Eulenfisch - Limburger Magazin für Religion und Bildung

Hubert Wolf: Zölibat. 16 Thesen

Der Ruf nach einer seit langem schon fälligen Aufhebung der Verpflichtung der katholischen Priester des lateinischen Ritus, ehelos, also zölibatär, zu leben, wird immer lauter. Die Überalterung des Klerus, die abnehmende Zahl der jungen Männer, die sich für ein Leben und Wirken als Priester in den ja vielfach schrumpfenden Gemeinden entschließen, hat die Frage nach den Zugangsbedingungen bereits unausweichlich werden lassen. Zu diesen gehört in unserer römisch-katholischen Kirche seit eh und je die Bereitschaft zu einem ehelosen Leben. Diese Lebensform ist in der jüngsten Zeit erneut und verstärkt in Frage gestellt worden, als publik wurde, dass eine erschreckend hohe Zahl von Priestern sexuell übergriffig geworden sind.

Zu den damit angedeuteten Fragen hat sich nun laut und vernehmlich der Münsteraner Kirchenhistoriker Hubert Wolf zu Wort gemeldet. In seinem sorgfältig erarbeiteten und gut lesbaren Buch formuliert er in 16 Thesen die Argumente, die für eine nicht nur mögliche, sondern in der lateinischen Kirche anstehende, ja notwendige Aufhebung der Bindung des Priesteramtes an die zölibatäre Lebensform sprechen. Er stellt heraus, dass die Ehelosigkeit in der römisch-katholischen Kirche seit eh und je nicht zu den wesentlichen Formen gehört, in denen das Priesteramt sich darstellt. Der Verfasser erinnert an die biblischen Ausgangspunkte der Kirche und ihrer Ämter. Die Apostel und dann die Bischöfe, die Priester und Diakone, die von Jesus berufen worden waren und dann die frühkirchlichen Entwicklungen lenkten, waren in der Regel verheiratet. Die Vorstellungen von der kultischen Reinheit der Kirchendiener, sofern sie in den biblischen Texten zur Sprache kommen, stammen aus vor- und nebenbiblischen Traditionen. Der Rückblick in die Geschichte der Kirche lässt sodann erkennen, dass es immer wieder und in vielen Gegenden eine gelebte Praxis nicht weniger Priester gab, die der Zölibatsregel nicht entsprach. Die starke, nicht nur theologische, sondern kirchenrechtliche Aspekte einschließende Bindung der Übernahme des Priesteramtes an die zölibatäre Lebensform ist, so betont Wolf, im Übrigen erst jüngeren Datums.

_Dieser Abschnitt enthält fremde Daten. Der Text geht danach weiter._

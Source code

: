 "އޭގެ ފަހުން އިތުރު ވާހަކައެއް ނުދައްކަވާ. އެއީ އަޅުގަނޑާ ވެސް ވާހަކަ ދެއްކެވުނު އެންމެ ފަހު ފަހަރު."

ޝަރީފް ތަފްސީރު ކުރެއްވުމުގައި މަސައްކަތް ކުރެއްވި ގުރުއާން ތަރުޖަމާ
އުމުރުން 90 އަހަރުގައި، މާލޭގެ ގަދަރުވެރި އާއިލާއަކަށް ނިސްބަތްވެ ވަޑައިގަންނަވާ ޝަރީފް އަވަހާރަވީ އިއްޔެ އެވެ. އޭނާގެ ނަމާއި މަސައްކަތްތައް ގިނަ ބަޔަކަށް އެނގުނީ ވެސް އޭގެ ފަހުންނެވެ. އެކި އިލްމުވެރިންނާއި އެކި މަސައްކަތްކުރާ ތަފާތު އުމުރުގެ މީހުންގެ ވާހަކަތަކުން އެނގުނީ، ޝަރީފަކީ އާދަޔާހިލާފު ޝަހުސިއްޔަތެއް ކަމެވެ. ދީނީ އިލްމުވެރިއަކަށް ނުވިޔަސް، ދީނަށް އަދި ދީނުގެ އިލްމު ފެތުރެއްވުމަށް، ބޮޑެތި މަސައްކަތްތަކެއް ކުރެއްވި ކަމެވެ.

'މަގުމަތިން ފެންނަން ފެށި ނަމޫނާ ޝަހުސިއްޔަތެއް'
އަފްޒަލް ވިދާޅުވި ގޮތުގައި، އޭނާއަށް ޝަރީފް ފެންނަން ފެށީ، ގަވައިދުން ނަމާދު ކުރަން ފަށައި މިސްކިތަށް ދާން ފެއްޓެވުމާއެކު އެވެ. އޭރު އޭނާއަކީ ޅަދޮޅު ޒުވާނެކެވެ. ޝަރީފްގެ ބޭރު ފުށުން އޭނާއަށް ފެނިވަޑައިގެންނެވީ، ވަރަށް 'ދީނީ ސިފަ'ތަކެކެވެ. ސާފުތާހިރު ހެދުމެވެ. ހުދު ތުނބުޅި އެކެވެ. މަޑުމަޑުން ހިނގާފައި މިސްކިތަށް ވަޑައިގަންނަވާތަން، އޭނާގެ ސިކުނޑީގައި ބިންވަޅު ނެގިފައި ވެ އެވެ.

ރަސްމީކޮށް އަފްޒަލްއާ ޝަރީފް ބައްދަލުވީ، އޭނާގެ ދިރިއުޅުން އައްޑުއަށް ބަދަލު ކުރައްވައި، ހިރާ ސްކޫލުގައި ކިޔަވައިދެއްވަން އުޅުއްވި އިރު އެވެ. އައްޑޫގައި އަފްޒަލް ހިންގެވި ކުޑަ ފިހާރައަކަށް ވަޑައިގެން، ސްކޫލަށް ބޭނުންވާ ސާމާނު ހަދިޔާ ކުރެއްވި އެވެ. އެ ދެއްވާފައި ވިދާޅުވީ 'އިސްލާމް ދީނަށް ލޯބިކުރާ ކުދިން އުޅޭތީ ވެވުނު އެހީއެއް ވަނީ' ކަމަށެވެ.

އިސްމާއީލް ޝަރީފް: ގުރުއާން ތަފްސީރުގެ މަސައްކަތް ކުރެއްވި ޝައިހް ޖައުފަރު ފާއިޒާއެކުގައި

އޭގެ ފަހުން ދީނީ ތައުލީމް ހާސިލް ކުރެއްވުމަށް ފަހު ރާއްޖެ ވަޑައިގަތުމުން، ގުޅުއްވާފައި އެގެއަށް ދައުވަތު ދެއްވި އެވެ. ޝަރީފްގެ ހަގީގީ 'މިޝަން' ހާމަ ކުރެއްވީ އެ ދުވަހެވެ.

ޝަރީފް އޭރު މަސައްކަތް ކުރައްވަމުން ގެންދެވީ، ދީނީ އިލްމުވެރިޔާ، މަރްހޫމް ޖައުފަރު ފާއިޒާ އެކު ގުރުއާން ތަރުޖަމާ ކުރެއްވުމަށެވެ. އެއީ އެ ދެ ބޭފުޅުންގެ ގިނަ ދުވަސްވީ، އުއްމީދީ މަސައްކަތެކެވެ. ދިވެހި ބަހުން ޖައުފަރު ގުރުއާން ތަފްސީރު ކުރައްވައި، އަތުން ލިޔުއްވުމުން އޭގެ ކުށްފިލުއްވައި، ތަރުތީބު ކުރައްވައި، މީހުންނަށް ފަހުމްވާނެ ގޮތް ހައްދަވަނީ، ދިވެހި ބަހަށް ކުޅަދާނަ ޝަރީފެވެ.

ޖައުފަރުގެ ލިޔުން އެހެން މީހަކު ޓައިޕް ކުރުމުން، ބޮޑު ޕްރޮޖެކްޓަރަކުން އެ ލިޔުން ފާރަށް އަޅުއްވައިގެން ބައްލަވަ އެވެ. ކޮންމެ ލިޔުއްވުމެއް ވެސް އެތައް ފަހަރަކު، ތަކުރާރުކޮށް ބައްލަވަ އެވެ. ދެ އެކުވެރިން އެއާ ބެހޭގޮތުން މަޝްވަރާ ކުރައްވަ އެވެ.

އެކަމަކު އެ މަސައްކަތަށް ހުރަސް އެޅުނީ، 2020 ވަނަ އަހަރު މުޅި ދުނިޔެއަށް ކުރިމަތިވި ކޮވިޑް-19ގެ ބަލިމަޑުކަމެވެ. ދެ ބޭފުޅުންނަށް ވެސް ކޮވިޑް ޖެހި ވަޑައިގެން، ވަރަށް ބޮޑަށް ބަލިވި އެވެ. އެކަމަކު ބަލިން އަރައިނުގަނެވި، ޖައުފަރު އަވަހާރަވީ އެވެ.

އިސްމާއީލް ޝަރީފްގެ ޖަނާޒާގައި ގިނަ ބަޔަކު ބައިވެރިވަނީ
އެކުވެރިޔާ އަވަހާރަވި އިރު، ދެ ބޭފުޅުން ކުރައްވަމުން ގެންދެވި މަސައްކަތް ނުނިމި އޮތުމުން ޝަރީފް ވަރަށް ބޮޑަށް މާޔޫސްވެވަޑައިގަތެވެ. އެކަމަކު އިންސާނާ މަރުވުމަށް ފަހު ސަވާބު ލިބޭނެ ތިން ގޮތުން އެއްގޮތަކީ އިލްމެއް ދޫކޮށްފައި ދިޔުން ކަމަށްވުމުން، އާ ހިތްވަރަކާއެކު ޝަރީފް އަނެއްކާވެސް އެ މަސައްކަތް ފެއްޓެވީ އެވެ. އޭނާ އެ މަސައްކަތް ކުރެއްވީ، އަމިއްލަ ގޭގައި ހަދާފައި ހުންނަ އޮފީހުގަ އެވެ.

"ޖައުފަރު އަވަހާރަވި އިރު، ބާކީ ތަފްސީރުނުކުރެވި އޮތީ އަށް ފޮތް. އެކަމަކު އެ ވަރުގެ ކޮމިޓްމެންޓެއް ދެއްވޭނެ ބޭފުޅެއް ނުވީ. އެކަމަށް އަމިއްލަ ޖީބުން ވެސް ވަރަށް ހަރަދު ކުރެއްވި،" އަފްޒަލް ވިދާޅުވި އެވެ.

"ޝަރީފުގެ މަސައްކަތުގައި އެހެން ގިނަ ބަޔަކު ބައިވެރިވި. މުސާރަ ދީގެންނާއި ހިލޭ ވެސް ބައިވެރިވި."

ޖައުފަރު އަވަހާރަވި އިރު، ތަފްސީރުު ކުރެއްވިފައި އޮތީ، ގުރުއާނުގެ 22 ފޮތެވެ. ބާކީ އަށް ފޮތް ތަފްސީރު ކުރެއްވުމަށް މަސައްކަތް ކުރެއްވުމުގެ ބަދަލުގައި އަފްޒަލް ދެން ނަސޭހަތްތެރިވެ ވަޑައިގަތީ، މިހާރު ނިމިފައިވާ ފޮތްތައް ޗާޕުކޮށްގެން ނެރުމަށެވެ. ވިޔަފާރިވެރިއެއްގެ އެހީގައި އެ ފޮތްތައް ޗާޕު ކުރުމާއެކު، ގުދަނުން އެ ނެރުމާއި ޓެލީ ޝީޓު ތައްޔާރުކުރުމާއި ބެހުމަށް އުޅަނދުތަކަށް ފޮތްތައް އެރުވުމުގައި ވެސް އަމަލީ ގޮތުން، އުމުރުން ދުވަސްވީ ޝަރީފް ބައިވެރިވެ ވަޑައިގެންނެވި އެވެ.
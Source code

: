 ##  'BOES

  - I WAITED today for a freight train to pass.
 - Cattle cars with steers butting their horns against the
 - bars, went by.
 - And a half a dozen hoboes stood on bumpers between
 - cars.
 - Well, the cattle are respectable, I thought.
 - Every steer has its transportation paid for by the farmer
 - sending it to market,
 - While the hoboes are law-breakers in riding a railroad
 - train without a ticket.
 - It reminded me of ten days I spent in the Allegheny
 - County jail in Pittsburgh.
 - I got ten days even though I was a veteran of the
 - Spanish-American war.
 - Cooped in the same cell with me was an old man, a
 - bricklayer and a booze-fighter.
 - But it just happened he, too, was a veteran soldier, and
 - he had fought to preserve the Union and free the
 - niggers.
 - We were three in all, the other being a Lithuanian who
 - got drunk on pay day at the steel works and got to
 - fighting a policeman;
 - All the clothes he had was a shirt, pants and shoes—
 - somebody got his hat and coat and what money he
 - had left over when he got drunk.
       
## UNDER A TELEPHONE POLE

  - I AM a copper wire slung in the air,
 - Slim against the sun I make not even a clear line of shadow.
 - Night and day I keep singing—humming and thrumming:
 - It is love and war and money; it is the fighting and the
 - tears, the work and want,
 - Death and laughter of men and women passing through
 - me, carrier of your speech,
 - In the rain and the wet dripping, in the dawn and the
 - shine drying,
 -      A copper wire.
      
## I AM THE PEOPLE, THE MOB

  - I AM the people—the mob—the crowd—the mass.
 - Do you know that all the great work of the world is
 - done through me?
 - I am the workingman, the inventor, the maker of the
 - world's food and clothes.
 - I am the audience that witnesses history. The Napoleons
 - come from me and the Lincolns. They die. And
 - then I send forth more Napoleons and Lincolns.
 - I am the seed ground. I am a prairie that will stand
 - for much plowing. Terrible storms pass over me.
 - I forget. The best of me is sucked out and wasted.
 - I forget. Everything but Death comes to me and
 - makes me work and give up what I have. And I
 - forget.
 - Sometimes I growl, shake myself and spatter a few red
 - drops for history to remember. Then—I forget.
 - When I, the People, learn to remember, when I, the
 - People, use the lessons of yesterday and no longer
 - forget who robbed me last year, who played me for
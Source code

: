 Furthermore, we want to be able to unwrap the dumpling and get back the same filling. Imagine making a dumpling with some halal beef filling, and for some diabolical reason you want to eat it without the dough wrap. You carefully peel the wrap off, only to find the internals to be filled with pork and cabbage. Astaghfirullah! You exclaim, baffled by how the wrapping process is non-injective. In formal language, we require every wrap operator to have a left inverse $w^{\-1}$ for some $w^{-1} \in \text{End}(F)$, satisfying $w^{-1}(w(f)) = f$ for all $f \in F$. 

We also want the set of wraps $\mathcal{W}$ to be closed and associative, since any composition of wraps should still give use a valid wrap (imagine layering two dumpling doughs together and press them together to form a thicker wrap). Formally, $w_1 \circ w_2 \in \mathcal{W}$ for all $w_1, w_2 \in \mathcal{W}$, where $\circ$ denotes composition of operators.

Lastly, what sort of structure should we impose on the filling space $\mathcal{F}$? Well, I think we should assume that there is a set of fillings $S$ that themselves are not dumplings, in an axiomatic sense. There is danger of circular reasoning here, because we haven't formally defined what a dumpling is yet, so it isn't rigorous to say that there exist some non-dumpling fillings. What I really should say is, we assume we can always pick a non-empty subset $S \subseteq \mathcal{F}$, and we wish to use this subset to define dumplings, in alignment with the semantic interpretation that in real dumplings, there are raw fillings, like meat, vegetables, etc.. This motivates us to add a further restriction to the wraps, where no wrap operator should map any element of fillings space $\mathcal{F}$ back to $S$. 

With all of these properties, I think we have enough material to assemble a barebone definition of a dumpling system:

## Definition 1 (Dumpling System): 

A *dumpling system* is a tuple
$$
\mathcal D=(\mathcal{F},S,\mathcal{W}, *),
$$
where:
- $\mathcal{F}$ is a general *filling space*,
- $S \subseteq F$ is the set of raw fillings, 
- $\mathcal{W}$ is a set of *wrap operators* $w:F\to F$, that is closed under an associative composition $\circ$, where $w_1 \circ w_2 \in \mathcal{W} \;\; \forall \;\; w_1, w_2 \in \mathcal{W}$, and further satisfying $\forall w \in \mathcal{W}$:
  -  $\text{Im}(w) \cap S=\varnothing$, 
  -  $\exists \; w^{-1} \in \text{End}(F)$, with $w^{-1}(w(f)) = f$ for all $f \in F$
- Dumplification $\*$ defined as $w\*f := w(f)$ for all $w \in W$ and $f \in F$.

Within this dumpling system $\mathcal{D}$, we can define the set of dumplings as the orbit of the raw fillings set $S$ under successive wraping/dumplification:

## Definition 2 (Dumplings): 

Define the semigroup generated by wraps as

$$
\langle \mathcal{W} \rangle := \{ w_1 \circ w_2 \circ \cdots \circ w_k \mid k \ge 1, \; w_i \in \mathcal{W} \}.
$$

Was der Verfasser zur laufenden Debatte über die Zölibatsfrage vorgelegt hat, ist in jeder Hinsicht an- und ernstzunehmen. Was es an Gründen für eine Änderung der diesbezüglichen Praxis gibt, ist hier umfassend und mit starken Argumenten zusammengestellt. Damit ist sogleich die Grenze dieser Wortmeldung bezeichnet. Es gibt in diesem Buch auch nicht eine Seite oder auch nur einen Satz, die einer Würdigung der Dimensionen der Zölibatsfrage dienten, die bei allen aktuellen Schwierigkeiten doch für eine Beibehaltung dieser priesterlichen Lebensform sprechen könnten. Wenn es in unserer Kirche zu einer guten, Gottes Willen entsprechenden und in eine gute Zukunft der Kirche führenden Entscheidung kommen soll, ist eine Wahrnehmung und Abwägung der Gegengründe unverzichtbar. Andernfalls wäre eine umsichtige Unterscheidung, ohne die eine geistliche Entscheidung nicht zustande käme, nicht möglich. Es wäre also den Gesichtspunkten nachzuspüren, die ungezählte Priester gestern und heute, hier und dort tatsächlich bewogen haben, die Ehelosigkeit um des Reiches Gottes willen zu wählen und zu leben. Man darf davon ausgehen, dass viele Bischöfe, Priester und Diakone in unserer Kirche im Laufe der Jahrhunderte und bis heute diesen Lebensweg eingeschlagen haben, weil sie so für sich und die sich ihnen anvertrauenden Christen darzustellen versuchten, dass ihr Dienst ihre eigene Existenz in umfassender, auch die leibliche Sphäre beanspruchender Weise bestimmt.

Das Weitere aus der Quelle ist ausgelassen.